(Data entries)
********************

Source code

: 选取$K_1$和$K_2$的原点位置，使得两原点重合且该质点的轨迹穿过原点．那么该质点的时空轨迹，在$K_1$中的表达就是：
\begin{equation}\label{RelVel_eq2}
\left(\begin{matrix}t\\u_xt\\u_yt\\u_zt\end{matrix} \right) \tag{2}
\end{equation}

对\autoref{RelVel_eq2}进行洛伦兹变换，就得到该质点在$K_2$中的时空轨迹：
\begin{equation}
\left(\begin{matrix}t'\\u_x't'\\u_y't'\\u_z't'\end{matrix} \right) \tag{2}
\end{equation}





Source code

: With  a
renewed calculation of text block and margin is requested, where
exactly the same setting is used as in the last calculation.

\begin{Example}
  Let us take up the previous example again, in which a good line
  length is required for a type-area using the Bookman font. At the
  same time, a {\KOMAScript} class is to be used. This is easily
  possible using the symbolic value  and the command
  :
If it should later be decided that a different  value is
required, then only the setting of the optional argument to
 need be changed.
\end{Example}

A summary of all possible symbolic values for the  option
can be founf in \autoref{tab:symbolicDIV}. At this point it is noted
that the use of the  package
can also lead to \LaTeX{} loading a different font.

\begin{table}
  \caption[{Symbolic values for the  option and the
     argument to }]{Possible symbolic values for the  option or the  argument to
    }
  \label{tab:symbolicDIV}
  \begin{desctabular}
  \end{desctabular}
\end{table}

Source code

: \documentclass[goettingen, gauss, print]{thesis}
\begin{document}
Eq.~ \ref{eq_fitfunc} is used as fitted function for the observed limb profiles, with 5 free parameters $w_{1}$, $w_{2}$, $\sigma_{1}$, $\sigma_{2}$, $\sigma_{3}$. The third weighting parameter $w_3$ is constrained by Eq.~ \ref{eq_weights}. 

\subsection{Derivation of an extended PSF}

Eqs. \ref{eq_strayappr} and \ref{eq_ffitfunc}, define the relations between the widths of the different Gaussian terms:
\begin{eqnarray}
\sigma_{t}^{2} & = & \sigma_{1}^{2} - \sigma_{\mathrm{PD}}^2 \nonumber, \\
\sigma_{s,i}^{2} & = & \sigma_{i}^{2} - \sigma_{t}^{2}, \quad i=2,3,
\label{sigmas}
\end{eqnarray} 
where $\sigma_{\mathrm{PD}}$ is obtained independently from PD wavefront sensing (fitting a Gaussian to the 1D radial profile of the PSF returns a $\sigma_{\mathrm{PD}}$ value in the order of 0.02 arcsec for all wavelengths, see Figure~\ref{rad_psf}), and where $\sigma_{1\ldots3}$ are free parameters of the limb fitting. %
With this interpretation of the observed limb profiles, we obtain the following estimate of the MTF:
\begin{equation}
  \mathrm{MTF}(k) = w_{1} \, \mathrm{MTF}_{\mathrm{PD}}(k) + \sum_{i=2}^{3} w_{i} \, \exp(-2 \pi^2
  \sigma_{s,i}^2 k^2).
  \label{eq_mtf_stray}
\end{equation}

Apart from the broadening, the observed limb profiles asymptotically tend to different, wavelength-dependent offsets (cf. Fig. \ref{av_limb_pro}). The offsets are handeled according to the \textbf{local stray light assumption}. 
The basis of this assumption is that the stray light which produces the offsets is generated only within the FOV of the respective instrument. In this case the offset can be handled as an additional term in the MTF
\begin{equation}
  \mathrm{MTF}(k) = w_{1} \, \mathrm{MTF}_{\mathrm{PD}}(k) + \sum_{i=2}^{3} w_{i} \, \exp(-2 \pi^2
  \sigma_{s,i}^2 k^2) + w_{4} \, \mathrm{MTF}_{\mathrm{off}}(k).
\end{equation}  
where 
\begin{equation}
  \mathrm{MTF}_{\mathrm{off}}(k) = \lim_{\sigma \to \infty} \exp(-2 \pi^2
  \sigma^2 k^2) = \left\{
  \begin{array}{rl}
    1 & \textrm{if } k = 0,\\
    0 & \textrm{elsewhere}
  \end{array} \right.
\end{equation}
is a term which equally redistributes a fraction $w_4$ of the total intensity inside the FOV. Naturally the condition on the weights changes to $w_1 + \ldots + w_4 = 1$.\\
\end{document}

********************

#### [Task brief]
Copy every line of the data where "used" is found.

#### [Exercise answer]
exactly the same setting is used as in the last calculation.
  same time, a {\KOMAScript} class is to be used. This is easily
Eq.~ \ref{eq_fitfunc} is used as fitted function for the observed limb profiles, with 5 free parameters $w_{1}$, $w_{2}$, $\sigma_{1}$, $\sigma_{2}$, $\sigma_{3}$. The third weighting parameter $w_3$ is constrained by Eq.~ \ref{eq_weights}. 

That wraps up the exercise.